• [Data for analysis]:
= = = = =

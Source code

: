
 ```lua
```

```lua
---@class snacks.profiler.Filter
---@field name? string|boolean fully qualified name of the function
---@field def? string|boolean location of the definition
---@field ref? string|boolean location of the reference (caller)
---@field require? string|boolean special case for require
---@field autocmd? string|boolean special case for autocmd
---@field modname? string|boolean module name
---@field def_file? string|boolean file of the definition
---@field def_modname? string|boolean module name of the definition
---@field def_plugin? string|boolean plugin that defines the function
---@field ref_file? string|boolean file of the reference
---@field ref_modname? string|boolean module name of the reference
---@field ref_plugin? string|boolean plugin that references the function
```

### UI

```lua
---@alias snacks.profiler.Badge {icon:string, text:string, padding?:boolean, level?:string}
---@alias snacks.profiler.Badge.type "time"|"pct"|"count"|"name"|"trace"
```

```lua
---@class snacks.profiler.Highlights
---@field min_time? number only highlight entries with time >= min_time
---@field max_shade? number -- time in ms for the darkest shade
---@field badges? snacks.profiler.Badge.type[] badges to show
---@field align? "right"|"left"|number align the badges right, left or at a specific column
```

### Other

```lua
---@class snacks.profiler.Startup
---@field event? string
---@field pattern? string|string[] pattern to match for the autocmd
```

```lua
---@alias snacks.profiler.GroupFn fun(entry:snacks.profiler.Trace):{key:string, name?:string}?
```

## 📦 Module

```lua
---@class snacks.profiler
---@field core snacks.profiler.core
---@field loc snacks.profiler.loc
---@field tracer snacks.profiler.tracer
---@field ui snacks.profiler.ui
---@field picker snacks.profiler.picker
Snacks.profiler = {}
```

= = = = =

• [Exercise brief]:
Take each line above that contains "case" and copy it out.

• [Exercise answer]:
---@field require? string|boolean special case for require
---@field autocmd? string|boolean special case for autocmd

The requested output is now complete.